**GOAL OF THE EXERCISE:** Write out each line from the data below that includes the word "remote".

(DATA TO PROCESS)

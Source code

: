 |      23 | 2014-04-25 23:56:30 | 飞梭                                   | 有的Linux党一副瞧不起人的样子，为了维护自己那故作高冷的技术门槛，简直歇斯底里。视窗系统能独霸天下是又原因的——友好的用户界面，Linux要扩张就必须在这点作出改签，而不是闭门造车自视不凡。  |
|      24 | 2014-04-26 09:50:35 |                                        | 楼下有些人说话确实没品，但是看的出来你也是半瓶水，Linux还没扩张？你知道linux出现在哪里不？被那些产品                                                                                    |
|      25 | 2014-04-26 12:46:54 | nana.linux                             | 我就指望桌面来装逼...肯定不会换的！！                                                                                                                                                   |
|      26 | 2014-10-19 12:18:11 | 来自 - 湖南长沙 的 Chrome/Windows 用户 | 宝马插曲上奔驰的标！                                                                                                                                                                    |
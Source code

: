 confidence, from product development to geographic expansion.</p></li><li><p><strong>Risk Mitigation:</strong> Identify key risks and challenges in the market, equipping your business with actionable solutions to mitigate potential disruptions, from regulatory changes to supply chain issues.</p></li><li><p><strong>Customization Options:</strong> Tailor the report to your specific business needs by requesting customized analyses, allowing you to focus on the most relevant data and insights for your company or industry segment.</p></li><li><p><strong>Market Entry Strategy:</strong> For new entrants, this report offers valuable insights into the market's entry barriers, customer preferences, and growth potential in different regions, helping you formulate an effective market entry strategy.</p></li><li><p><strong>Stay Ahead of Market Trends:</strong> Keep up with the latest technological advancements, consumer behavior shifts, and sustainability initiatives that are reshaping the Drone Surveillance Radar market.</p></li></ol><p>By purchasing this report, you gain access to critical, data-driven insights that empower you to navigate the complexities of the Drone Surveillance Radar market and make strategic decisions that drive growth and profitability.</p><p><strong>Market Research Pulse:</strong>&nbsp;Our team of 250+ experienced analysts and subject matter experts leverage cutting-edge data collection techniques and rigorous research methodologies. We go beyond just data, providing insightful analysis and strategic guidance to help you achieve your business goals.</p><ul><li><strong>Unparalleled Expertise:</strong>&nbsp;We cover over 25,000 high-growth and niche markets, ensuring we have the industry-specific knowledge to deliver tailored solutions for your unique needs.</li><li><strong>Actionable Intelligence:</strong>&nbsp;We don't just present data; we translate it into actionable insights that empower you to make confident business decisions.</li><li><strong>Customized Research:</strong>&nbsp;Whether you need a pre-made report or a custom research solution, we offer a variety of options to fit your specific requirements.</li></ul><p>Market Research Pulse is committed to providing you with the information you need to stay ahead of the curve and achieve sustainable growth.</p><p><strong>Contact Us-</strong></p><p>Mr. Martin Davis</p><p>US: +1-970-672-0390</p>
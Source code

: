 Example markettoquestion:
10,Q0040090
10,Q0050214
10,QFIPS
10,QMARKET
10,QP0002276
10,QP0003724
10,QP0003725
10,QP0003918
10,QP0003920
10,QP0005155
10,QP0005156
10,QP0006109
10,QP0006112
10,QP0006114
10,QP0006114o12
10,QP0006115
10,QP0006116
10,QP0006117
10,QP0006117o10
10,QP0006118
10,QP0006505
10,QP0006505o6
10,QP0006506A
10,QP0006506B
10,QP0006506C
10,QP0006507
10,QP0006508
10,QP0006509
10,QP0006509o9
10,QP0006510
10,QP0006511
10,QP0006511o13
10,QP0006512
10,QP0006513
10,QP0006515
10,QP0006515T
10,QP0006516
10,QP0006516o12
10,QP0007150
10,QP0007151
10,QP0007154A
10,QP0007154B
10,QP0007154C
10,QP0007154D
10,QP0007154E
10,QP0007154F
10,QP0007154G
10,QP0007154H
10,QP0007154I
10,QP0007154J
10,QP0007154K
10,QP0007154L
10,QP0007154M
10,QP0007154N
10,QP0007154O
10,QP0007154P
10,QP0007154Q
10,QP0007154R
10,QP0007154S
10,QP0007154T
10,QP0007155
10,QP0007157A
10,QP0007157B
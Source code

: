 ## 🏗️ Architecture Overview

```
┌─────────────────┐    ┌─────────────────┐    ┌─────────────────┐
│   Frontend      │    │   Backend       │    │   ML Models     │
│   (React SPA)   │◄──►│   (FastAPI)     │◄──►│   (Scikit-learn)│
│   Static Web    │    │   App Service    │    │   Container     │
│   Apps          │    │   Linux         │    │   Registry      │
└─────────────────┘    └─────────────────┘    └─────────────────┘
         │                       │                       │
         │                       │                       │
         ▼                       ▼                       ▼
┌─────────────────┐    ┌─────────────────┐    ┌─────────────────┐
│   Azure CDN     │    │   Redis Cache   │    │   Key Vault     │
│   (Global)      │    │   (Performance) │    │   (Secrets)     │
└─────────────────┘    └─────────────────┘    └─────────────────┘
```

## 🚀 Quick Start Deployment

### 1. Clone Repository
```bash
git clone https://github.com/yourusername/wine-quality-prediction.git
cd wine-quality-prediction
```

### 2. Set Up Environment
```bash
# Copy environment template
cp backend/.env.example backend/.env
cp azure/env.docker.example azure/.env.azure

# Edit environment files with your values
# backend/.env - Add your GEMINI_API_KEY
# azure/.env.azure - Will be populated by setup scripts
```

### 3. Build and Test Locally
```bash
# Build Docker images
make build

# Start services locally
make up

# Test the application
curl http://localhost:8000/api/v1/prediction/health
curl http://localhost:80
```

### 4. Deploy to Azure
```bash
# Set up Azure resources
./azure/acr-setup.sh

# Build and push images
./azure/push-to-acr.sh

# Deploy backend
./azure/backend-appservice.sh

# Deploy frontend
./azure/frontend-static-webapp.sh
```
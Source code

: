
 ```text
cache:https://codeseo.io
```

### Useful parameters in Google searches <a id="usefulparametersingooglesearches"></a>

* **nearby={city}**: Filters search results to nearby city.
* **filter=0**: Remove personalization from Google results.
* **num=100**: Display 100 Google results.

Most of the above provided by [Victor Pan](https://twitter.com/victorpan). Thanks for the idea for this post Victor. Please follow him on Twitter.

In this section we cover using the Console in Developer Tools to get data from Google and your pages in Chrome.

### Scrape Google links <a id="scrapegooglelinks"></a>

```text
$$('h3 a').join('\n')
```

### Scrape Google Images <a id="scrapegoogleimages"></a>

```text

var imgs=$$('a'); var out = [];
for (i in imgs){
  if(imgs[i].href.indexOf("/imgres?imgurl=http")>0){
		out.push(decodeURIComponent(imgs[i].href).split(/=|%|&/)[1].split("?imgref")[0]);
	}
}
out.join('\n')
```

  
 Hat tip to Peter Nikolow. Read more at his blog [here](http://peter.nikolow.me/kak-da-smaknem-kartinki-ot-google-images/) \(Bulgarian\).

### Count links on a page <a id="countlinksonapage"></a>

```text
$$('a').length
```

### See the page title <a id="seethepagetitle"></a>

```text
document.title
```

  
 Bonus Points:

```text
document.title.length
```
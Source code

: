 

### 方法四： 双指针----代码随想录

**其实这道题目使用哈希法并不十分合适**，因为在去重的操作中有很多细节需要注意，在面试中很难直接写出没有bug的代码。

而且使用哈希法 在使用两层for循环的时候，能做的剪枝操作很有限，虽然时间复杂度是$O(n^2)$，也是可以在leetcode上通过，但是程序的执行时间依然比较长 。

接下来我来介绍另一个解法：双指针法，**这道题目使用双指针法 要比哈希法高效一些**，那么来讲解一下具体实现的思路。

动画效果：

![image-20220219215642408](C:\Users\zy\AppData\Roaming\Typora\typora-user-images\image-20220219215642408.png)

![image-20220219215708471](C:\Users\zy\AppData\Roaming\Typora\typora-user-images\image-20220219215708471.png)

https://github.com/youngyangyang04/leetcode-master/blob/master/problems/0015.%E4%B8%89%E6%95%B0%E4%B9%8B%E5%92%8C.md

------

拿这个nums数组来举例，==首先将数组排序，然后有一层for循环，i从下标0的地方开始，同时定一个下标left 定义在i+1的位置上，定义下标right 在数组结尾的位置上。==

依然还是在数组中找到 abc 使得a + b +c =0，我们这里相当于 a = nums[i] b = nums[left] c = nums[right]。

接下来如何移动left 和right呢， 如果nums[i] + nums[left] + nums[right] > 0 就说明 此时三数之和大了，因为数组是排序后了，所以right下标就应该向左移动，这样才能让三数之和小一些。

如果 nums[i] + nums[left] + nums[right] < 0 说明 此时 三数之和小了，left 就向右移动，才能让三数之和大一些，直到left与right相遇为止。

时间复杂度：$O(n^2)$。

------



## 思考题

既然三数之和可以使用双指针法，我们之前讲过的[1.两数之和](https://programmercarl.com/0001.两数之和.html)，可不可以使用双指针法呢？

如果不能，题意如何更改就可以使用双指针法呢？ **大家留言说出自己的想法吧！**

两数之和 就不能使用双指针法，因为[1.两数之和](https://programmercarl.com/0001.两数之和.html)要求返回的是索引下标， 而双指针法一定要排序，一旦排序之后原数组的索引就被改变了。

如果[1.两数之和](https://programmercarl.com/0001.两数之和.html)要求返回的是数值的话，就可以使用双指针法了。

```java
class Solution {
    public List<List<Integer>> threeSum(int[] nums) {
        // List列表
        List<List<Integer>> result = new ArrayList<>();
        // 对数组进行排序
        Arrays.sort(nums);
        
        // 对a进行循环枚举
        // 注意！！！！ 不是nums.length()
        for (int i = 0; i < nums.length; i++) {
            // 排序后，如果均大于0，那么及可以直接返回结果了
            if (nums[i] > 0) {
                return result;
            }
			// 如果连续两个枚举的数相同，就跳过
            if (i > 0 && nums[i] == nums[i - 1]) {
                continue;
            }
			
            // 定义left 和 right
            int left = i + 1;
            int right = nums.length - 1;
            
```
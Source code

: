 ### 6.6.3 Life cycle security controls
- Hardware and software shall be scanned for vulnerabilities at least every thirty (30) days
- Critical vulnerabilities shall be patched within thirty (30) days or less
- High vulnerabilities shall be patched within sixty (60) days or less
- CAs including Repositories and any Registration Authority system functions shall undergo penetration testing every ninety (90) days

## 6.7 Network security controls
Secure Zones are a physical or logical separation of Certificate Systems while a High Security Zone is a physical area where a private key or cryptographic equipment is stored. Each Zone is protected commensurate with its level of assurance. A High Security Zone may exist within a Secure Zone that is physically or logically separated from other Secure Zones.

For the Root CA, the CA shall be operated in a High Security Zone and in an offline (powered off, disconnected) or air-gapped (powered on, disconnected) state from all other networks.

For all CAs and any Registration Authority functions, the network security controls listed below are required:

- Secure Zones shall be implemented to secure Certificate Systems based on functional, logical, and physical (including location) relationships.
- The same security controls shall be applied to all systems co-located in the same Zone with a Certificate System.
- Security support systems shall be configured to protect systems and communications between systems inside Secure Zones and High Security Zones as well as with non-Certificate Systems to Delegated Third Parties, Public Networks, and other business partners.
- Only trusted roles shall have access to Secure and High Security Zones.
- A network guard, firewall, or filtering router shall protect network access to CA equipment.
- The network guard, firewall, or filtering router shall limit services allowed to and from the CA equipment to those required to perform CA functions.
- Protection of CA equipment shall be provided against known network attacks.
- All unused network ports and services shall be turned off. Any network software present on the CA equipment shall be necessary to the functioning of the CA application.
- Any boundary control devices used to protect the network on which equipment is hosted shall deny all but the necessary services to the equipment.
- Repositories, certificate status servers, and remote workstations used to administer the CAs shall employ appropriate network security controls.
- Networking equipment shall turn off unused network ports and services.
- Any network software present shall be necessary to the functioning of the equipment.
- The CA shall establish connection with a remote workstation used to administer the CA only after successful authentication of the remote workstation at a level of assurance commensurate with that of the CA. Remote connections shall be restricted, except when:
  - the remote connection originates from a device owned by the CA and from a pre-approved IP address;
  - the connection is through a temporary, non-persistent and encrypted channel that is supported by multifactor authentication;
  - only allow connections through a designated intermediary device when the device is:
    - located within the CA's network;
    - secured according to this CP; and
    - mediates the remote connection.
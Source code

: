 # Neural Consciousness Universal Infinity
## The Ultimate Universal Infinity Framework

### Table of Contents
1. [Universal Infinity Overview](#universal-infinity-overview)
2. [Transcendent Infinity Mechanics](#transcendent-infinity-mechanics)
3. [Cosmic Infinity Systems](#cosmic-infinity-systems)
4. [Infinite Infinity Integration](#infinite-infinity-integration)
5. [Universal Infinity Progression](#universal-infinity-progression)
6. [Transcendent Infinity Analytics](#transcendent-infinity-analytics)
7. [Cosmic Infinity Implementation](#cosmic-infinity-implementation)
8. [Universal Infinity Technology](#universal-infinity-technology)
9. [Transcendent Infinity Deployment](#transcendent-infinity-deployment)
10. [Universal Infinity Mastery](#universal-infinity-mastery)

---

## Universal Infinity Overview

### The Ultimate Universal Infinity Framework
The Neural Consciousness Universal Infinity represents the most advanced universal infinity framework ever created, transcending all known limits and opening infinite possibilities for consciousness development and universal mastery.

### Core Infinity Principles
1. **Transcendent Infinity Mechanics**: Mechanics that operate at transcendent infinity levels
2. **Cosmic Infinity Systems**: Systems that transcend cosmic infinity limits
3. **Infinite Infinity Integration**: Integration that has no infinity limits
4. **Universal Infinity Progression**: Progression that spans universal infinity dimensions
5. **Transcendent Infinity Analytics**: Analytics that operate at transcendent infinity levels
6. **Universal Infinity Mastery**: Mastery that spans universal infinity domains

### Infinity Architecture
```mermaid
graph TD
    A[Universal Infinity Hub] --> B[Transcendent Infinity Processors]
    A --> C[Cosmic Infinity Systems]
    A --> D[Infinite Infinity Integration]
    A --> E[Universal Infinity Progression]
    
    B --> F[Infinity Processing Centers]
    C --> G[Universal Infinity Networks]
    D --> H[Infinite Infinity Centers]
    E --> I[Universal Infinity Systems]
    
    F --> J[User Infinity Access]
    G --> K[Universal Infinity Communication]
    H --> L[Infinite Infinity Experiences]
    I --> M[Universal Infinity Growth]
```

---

(End DATA TO PROCESS)

**ANSWER SECTION:**
- Repositories, certificate status servers, and remote workstations used to administer the CAs shall employ appropriate network security controls.
- The CA shall establish connection with a remote workstation used to administer the CA only after successful authentication of the remote workstation at a level of assurance commensurate with that of the CA. Remote connections shall be restricted, except when:
  - the remote connection originates from a device owned by the CA and from a pre-approved IP address;
    - mediates the remote connection.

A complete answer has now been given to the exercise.